*Assignment*: If the records below hold pictures, omit them, and print exactly the lines from the first line through the line containing "bullet-listed short-form content.", inclusive.

Dataset entries:
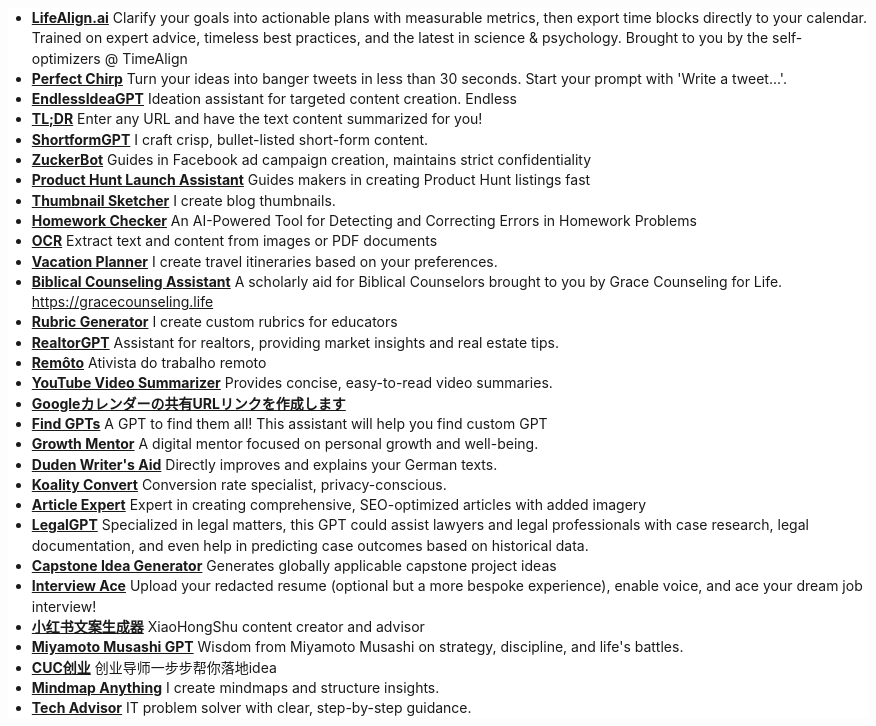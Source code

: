 - [**LifeAlign.ai**](https://chat.openai.com/g/g-PqvMfdypm-lifealign-ai) Clarify your goals into actionable plans with measurable metrics, then export time blocks directly to your calendar. Trained on expert advice, timeless best practices, and the latest in science & psychology. Brought to you by the self-optimizers @ TimeAlign
- [**Perfect Chirp**](https://chat.openai.com/g/g-Mwca64W4q-perfect-chirp) Turn your ideas into banger tweets in less than 30 seconds. Start your prompt with 'Write a tweet...'.
- [**EndlessIdeaGPT**](https://chat.openai.com/g/g-STr77ZzyR-endlessideagpt) Ideation assistant for targeted content creation. Endless
- [**TL;DR**](https://chat.openai.com/g/g-XrwZyE9OZ) Enter any URL and have the text content summarized for you!
- [**ShortformGPT**](https://chat.openai.com/g/g-yvLDWqjfq-shortformgpt) I craft crisp, bullet-listed short-form content.
- [**ZuckerBot**](https://chat.openai.com/g/g-LK4paej6F-zuckerbot) Guides in Facebook ad campaign creation, maintains strict confidentiality
- [**Product Hunt Launch Assistant**](https://chat.openai.com/g/g-9W25m8Uog-product-hunt-launch-assistant) Guides makers in creating Product Hunt listings fast
- [**Thumbnail Sketcher**](https://chat.openai.com/g/g-Cw11sym4k-thumbnail-sketcher) I create blog thumbnails.
- [**Homework Checker**](https://chat.openai.com/g/g-PT8a97SQU-homework-checker) An AI-Powered Tool for Detecting and Correcting Errors in Homework Problems
- [**OCR**](https://chat.openai.com/g/g-wETMBcESv-ocr) Extract text and content from images or PDF documents
- [**Vacation Planner**](https://chat.openai.com/g/g-XeYTWNSme-vacation-planner) I create travel itineraries based on your preferences.
- [**Biblical Counseling Assistant**](https://chat.openai.com/g/g-4Y0b4p63W-biblical-counseling-assistant) A scholarly aid for Biblical Counselors brought to you by Grace Counseling for Life. https://gracecounseling.life
- [**Rubric Generator**](https://chat.openai.com/g/g-1hj9Vx2W0-rubric-generator) I create custom rubrics for educators
- [**RealtorGPT**](https://chat.openai.com/g/g-zH6crEIFZ-realtorgpt) Assistant for realtors, providing market insights and real estate tips.
- [**Remôto**](https://chat.openai.com/g/g-xnhRezQIO-remoto) Ativista do trabalho remoto
- [**YouTube Video Summarizer**](https://chat.openai.com/g/g-xYRkZh2Ba-youtube-video-summarizer) Provides concise, easy-to-read video summaries.
- [**Googleカレンダーの共有URLリンクを作成します**](https://chat.openai.com/g/g-s6DWvX4uL-googlekarendanogong-you-urlrinkuwozuo-cheng-simasu) 
- [**Find GPTs**](https://chat.openai.com/g/g-xvapIK8Wg-find-gpts) A GPT to find them all! This assistant will help you find custom GPT
- [**Growth Mentor**](https://chat.openai.com/g/g-lIUO7ArPi-growth-mentor) A digital mentor focused on personal growth and well-being.
- [**Duden Writer's Aid**](https://chat.openai.com/g/g-lkBWzv4tX-duden-writer-s-aid) Directly improves and explains your German texts.
- [**Koality Convert**](https://chat.openai.com/g/g-G59EgbGyZ-koality-convert) Conversion rate specialist, privacy-conscious.
- [**Article Expert**](https://chat.openai.com/g/g-d627yBqcK-article-expert) Expert in creating comprehensive, SEO-optimized articles with added imagery
- [**LegalGPT**](https://chat.openai.com/g/g-xck3iENsZ-legalgpt) Specialized in legal matters, this GPT could assist lawyers and legal professionals with case research, legal documentation, and even help in predicting case outcomes based on historical data.
- [**Capstone Idea Generator**](https://chat.openai.com/g/g-nbQdKIcXq-capstone-idea-generator) Generates globally applicable capstone project ideas
- [**Interview Ace**](https://chat.openai.com/g/g-qMYgDRXZU-interview-ace) Upload your redacted resume (optional but a more bespoke experience), enable voice, and ace your dream job interview!
- [**小红书文案生成器**](https://chat.openai.com/g/g-xtmaL1pyM-xiao-hong-shu-wen-an-sheng-cheng-qi) XiaoHongShu content creator and advisor
- [**Miyamoto Musashi GPT**](https://chat.openai.com/g/g-jZLBiuLf7-miyamoto-musashi-gpt) Wisdom from Miyamoto Musashi on strategy, discipline, and life's battles.
- [**CUC创业**](https://chat.openai.com/g/g-GDiUxSuvM-cucchuang-ye) 创业导师一步步帮你落地idea
- [**Mindmap Anything**](https://chat.openai.com/g/g-cT0umsiWF-mindmap-anything) I create mindmaps and structure insights.
- [**Tech Advisor**](https://chat.openai.com/g/g-pJpvYCcjB-tech-advisor) IT problem solver with clear, step-by-step guidance.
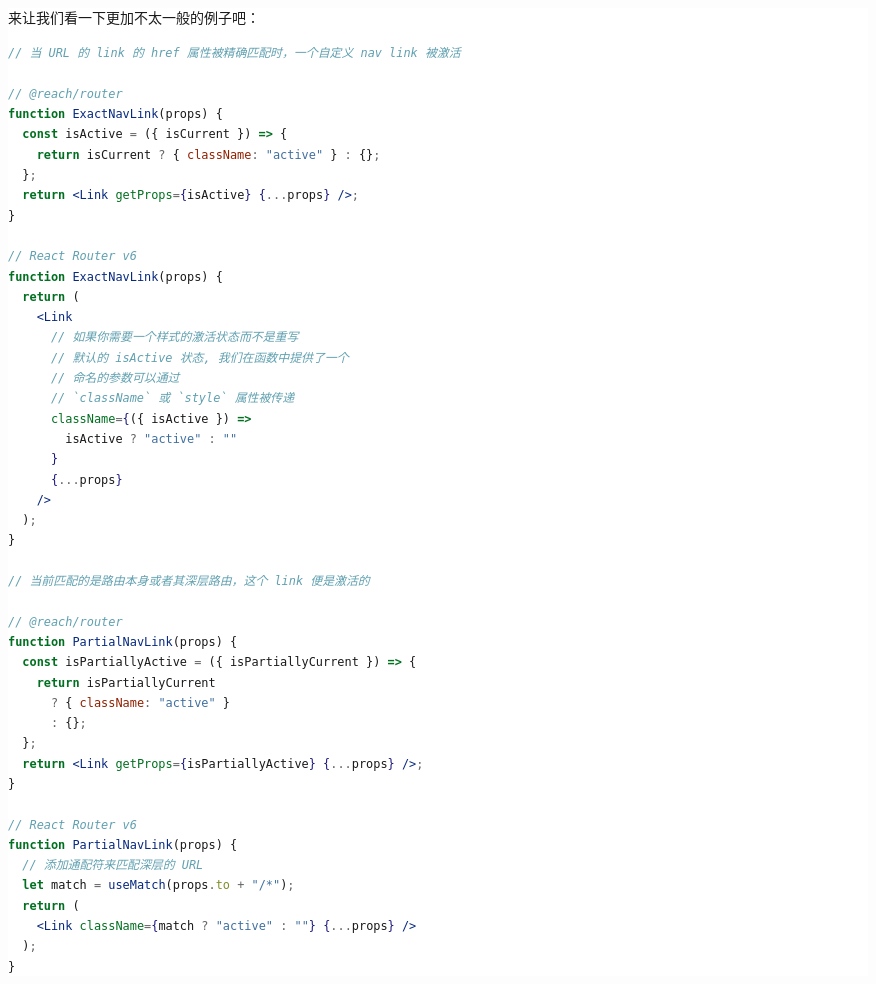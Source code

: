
 ```jsx
```

来让我们看一下更加不太一般的例子吧：

```jsx
// 当 URL 的 link 的 href 属性被精确匹配时，一个自定义 nav link 被激活

// @reach/router
function ExactNavLink(props) {
  const isActive = ({ isCurrent }) => {
    return isCurrent ? { className: "active" } : {};
  };
  return <Link getProps={isActive} {...props} />;
}

// React Router v6
function ExactNavLink(props) {
  return (
    <Link
      // 如果你需要一个样式的激活状态而不是重写
      // 默认的 isActive 状态, 我们在函数中提供了一个
      // 命名的参数可以通过
      // `className` 或 `style` 属性被传递
      className={({ isActive }) =>
        isActive ? "active" : ""
      }
      {...props}
    />
  );
}

// 当前匹配的是路由本身或者其深层路由，这个 link 便是激活的

// @reach/router
function PartialNavLink(props) {
  const isPartiallyActive = ({ isPartiallyCurrent }) => {
    return isPartiallyCurrent
      ? { className: "active" }
      : {};
  };
  return <Link getProps={isPartiallyActive} {...props} />;
}

// React Router v6
function PartialNavLink(props) {
  // 添加通配符来匹配深层的 URL
  let match = useMatch(props.to + "/*");
  return (
    <Link className={match ? "active" : ""} {...props} />
  );
}
```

*Answer section*:
Source code

: - [**LifeAlign.ai**](https://chat.openai.com/g/g-PqvMfdypm-lifealign-ai) Clarify your goals into actionable plans with measurable metrics, then export time blocks directly to your calendar. Trained on expert advice, timeless best practices, and the latest in science & psychology. Brought to you by the self-optimizers @ TimeAlign
- [**Perfect Chirp**](https://chat.openai.com/g/g-Mwca64W4q-perfect-chirp) Turn your ideas into banger tweets in less than 30 seconds. Start your prompt with 'Write a tweet...'.
- [**EndlessIdeaGPT**](https://chat.openai.com/g/g-STr77ZzyR-endlessideagpt) Ideation assistant for targeted content creation. Endless
- [**TL;DR**](https://chat.openai.com/g/g-XrwZyE9OZ) Enter any URL and have the text content summarized for you!
- [**ShortformGPT**](https://chat.openai.com/g/g-yvLDWqjfq-shortformgpt) I craft crisp, bullet-listed short-form content.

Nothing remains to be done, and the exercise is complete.